[Start of section]

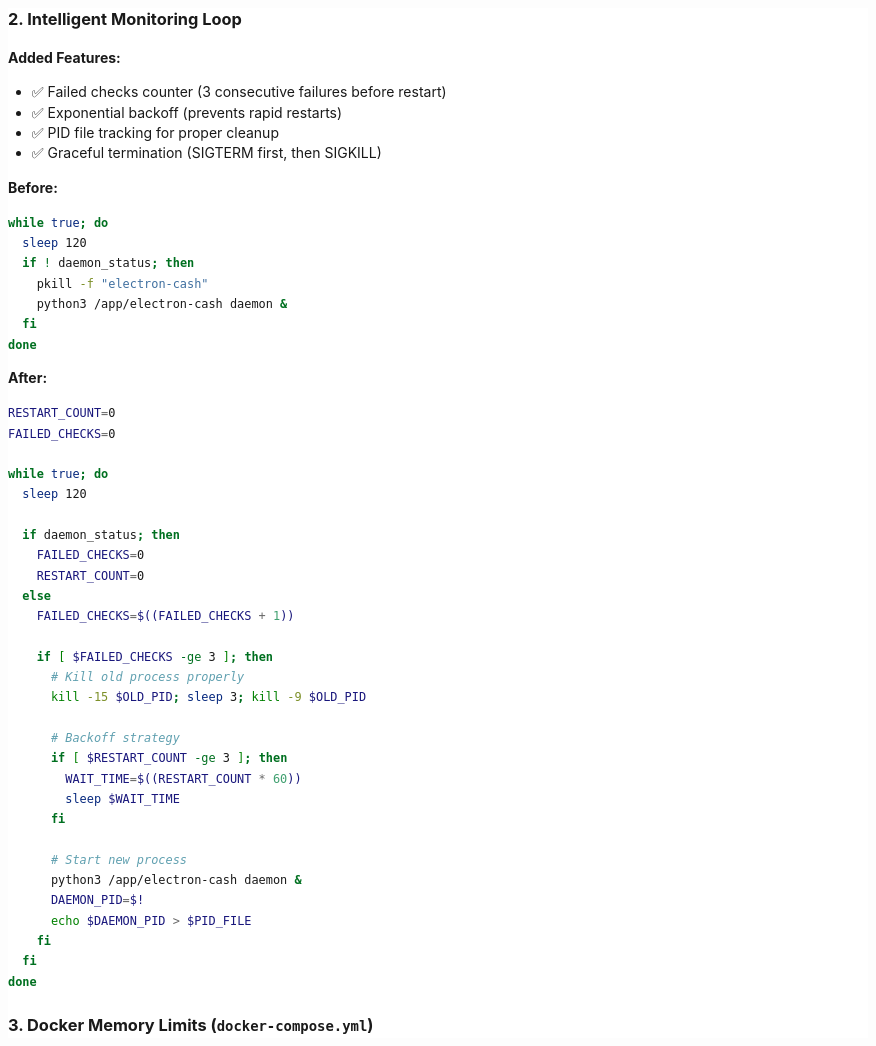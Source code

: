 ### 2. Intelligent Monitoring Loop

**Added Features:**
- ✅ Failed checks counter (3 consecutive failures before restart)
- ✅ Exponential backoff (prevents rapid restarts)
- ✅ PID file tracking for proper cleanup
- ✅ Graceful termination (SIGTERM first, then SIGKILL)

**Before:**
```bash
while true; do
  sleep 120
  if ! daemon_status; then
    pkill -f "electron-cash"
    python3 /app/electron-cash daemon &
  fi
done
```

**After:**
```bash
RESTART_COUNT=0
FAILED_CHECKS=0

while true; do
  sleep 120
  
  if daemon_status; then
    FAILED_CHECKS=0
    RESTART_COUNT=0
  else
    FAILED_CHECKS=$((FAILED_CHECKS + 1))
    
    if [ $FAILED_CHECKS -ge 3 ]; then
      # Kill old process properly
      kill -15 $OLD_PID; sleep 3; kill -9 $OLD_PID
      
      # Backoff strategy
      if [ $RESTART_COUNT -ge 3 ]; then
        WAIT_TIME=$((RESTART_COUNT * 60))
        sleep $WAIT_TIME
      fi
      
      # Start new process
      python3 /app/electron-cash daemon &
      DAEMON_PID=$!
      echo $DAEMON_PID > $PID_FILE
    fi
  fi
done
```

### 3. Docker Memory Limits (`docker-compose.yml`)
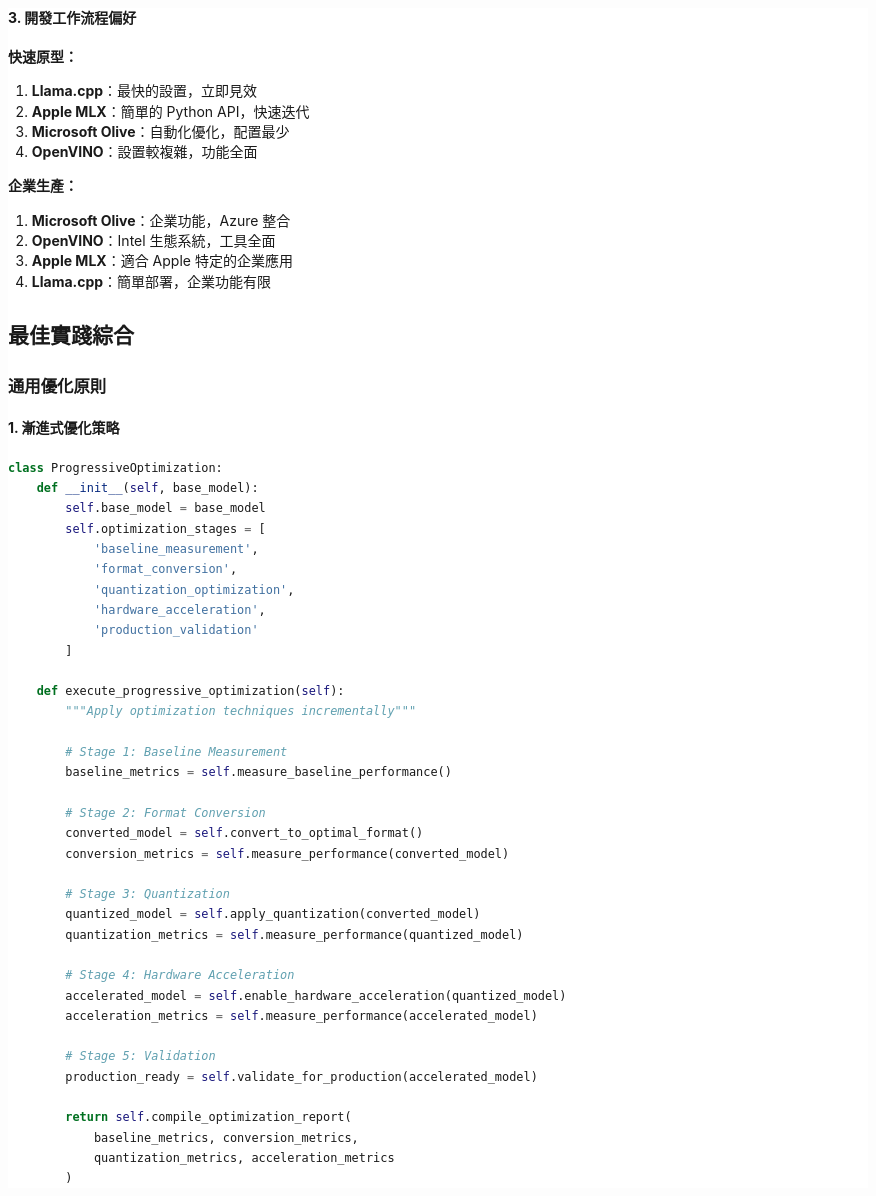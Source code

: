 #### 3. 開發工作流程偏好

**快速原型：**
1. **Llama.cpp**：最快的設置，立即見效
2. **Apple MLX**：簡單的 Python API，快速迭代
3. **Microsoft Olive**：自動化優化，配置最少
4. **OpenVINO**：設置較複雜，功能全面

**企業生產：**
1. **Microsoft Olive**：企業功能，Azure 整合
2. **OpenVINO**：Intel 生態系統，工具全面
3. **Apple MLX**：適合 Apple 特定的企業應用
4. **Llama.cpp**：簡單部署，企業功能有限

## 最佳實踐綜合

### 通用優化原則

#### 1. 漸進式優化策略

```python
class ProgressiveOptimization:
    def __init__(self, base_model):
        self.base_model = base_model
        self.optimization_stages = [
            'baseline_measurement',
            'format_conversion',
            'quantization_optimization',
            'hardware_acceleration',
            'production_validation'
        ]
    
    def execute_progressive_optimization(self):
        """Apply optimization techniques incrementally"""
        
        # Stage 1: Baseline Measurement
        baseline_metrics = self.measure_baseline_performance()
        
        # Stage 2: Format Conversion
        converted_model = self.convert_to_optimal_format()
        conversion_metrics = self.measure_performance(converted_model)
        
        # Stage 3: Quantization
        quantized_model = self.apply_quantization(converted_model)
        quantization_metrics = self.measure_performance(quantized_model)
        
        # Stage 4: Hardware Acceleration
        accelerated_model = self.enable_hardware_acceleration(quantized_model)
        acceleration_metrics = self.measure_performance(accelerated_model)
        
        # Stage 5: Validation
        production_ready = self.validate_for_production(accelerated_model)
        
        return self.compile_optimization_report(
            baseline_metrics, conversion_metrics, 
            quantization_metrics, acceleration_metrics
        )
```
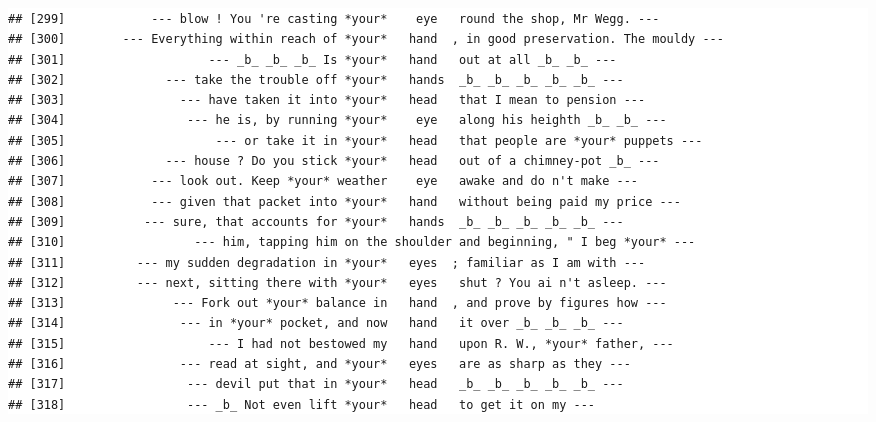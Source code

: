     ## [299]            --- blow ! You 're casting *your*    eye   round the shop, Mr Wegg. ---             
    ## [300]        --- Everything within reach of *your*   hand  , in good preservation. The mouldy ---    
    ## [301]                    --- _b_ _b_ _b_ Is *your*   hand   out at all _b_ _b_ ---                   
    ## [302]              --- take the trouble off *your*   hands  _b_ _b_ _b_ _b_ _b_ ---                  
    ## [303]                --- have taken it into *your*   head   that I mean to pension ---               
    ## [304]                 --- he is, by running *your*    eye   along his heighth _b_ _b_ ---            
    ## [305]                     --- or take it in *your*   head   that people are *your* puppets ---       
    ## [306]              --- house ? Do you stick *your*   head   out of a chimney-pot _b_ ---             
    ## [307]            --- look out. Keep *your* weather    eye   awake and do n't make ---                
    ## [308]            --- given that packet into *your*   hand   without being paid my price ---          
    ## [309]           --- sure, that accounts for *your*   hands  _b_ _b_ _b_ _b_ _b_ ---                  
    ## [310]                  --- him, tapping him on the shoulder and beginning, " I beg *your* ---        
    ## [311]          --- my sudden degradation in *your*   eyes  ; familiar as I am with ---               
    ## [312]          --- next, sitting there with *your*   eyes   shut ? You ai n't asleep. ---            
    ## [313]               --- Fork out *your* balance in   hand  , and prove by figures how ---            
    ## [314]                --- in *your* pocket, and now   hand   it over _b_ _b_ _b_ ---                  
    ## [315]                    --- I had not bestowed my   hand   upon R. W., *your* father, ---           
    ## [316]                --- read at sight, and *your*   eyes   are as sharp as they ---                 
    ## [317]                 --- devil put that in *your*   head   _b_ _b_ _b_ _b_ _b_ ---                  
    ## [318]                 --- _b_ Not even lift *your*   head   to get it on my ---                      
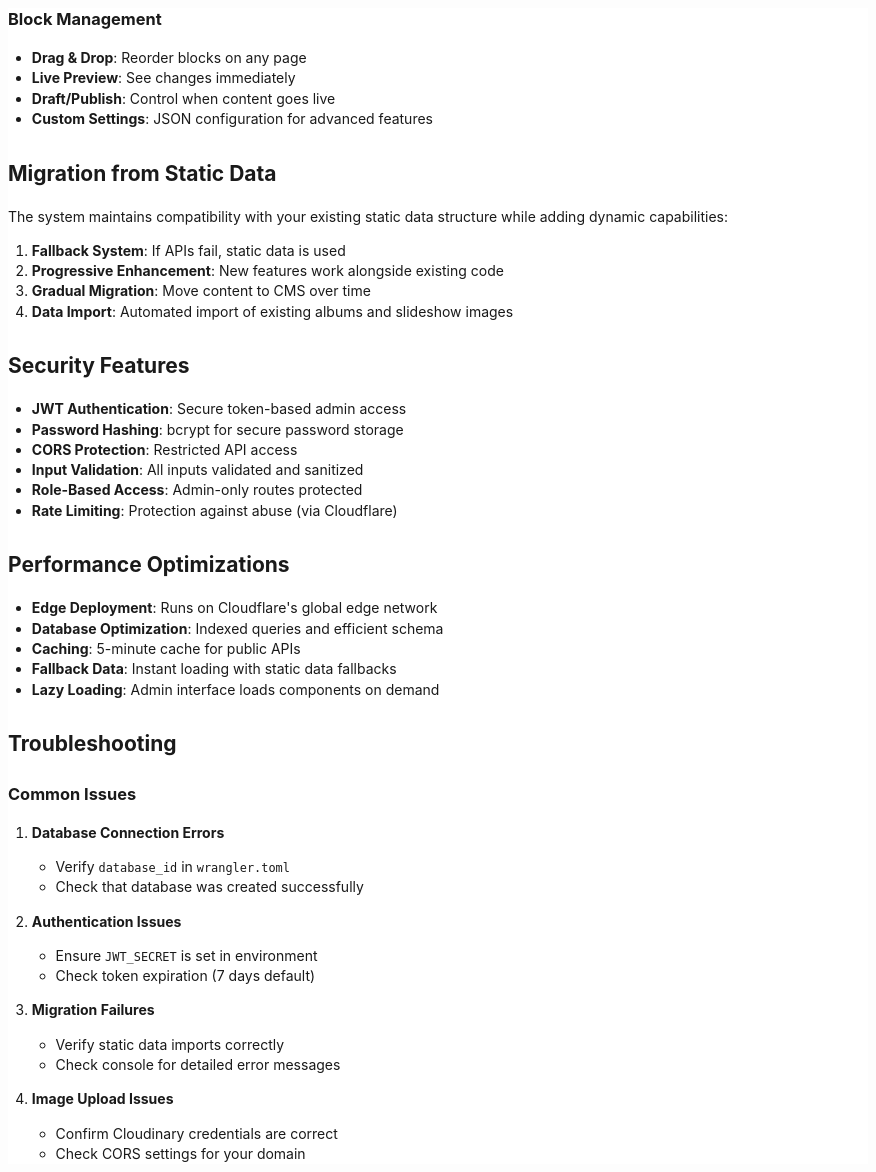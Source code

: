 ### Block Management
- **Drag & Drop**: Reorder blocks on any page
- **Live Preview**: See changes immediately
- **Draft/Publish**: Control when content goes live
- **Custom Settings**: JSON configuration for advanced features

## Migration from Static Data

The system maintains compatibility with your existing static data structure while adding dynamic capabilities:

1. **Fallback System**: If APIs fail, static data is used
2. **Progressive Enhancement**: New features work alongside existing code
3. **Gradual Migration**: Move content to CMS over time
4. **Data Import**: Automated import of existing albums and slideshow images

## Security Features

- **JWT Authentication**: Secure token-based admin access
- **Password Hashing**: bcrypt for secure password storage
- **CORS Protection**: Restricted API access
- **Input Validation**: All inputs validated and sanitized
- **Role-Based Access**: Admin-only routes protected
- **Rate Limiting**: Protection against abuse (via Cloudflare)

## Performance Optimizations

- **Edge Deployment**: Runs on Cloudflare's global edge network
- **Database Optimization**: Indexed queries and efficient schema
- **Caching**: 5-minute cache for public APIs
- **Fallback Data**: Instant loading with static data fallbacks
- **Lazy Loading**: Admin interface loads components on demand

## Troubleshooting

### Common Issues

1. **Database Connection Errors**
   - Verify `database_id` in `wrangler.toml`
   - Check that database was created successfully

2. **Authentication Issues**
   - Ensure `JWT_SECRET` is set in environment
   - Check token expiration (7 days default)

3. **Migration Failures**
   - Verify static data imports correctly
   - Check console for detailed error messages

4. **Image Upload Issues**
   - Confirm Cloudinary credentials are correct
   - Check CORS settings for your domain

[End of section]

[Problem to work on] All that should appear in the answer is the lines above from the line with "2. **OpenVINO**：Intel 生態系統，工具全面" through the line with "--- have taken", retyped exactly, pictures left out.

[Response for this exercise]
2. **OpenVINO**：Intel 生態系統，工具全面
3. **Apple MLX**：適合 Apple 特定的企業應用
4. **Llama.cpp**：簡單部署，企業功能有限

## 最佳實踐綜合

### 通用優化原則

#### 1. 漸進式優化策略

```python
class ProgressiveOptimization:
    def __init__(self, base_model):
        self.base_model = base_model
        self.optimization_stages = [
            'baseline_measurement',
            'format_conversion',
            'quantization_optimization',
            'hardware_acceleration',
            'production_validation'
        ]
    
    def execute_progressive_optimization(self):
        """Apply optimization techniques incrementally"""
        
        # Stage 1: Baseline Measurement
        baseline_metrics = self.measure_baseline_performance()
        
        # Stage 2: Format Conversion
        converted_model = self.convert_to_optimal_format()
        conversion_metrics = self.measure_performance(converted_model)
        
        # Stage 3: Quantization
        quantized_model = self.apply_quantization(converted_model)
        quantization_metrics = self.measure_performance(quantized_model)
        
        # Stage 4: Hardware Acceleration
        accelerated_model = self.enable_hardware_acceleration(quantized_model)
        acceleration_metrics = self.measure_performance(accelerated_model)
        
        # Stage 5: Validation
        production_ready = self.validate_for_production(accelerated_model)
        
        return self.compile_optimization_report(
            baseline_metrics, conversion_metrics, 
            quantization_metrics, acceleration_metrics
        )
```
Source code

:     ## [299]            --- blow ! You 're casting *your*    eye   round the shop, Mr Wegg. ---             
    ## [300]        --- Everything within reach of *your*   hand  , in good preservation. The mouldy ---    
    ## [301]                    --- _b_ _b_ _b_ Is *your*   hand   out at all _b_ _b_ ---                   
    ## [302]              --- take the trouble off *your*   hands  _b_ _b_ _b_ _b_ _b_ ---                  
    ## [303]                --- have taken it into *your*   head   that I mean to pension ---               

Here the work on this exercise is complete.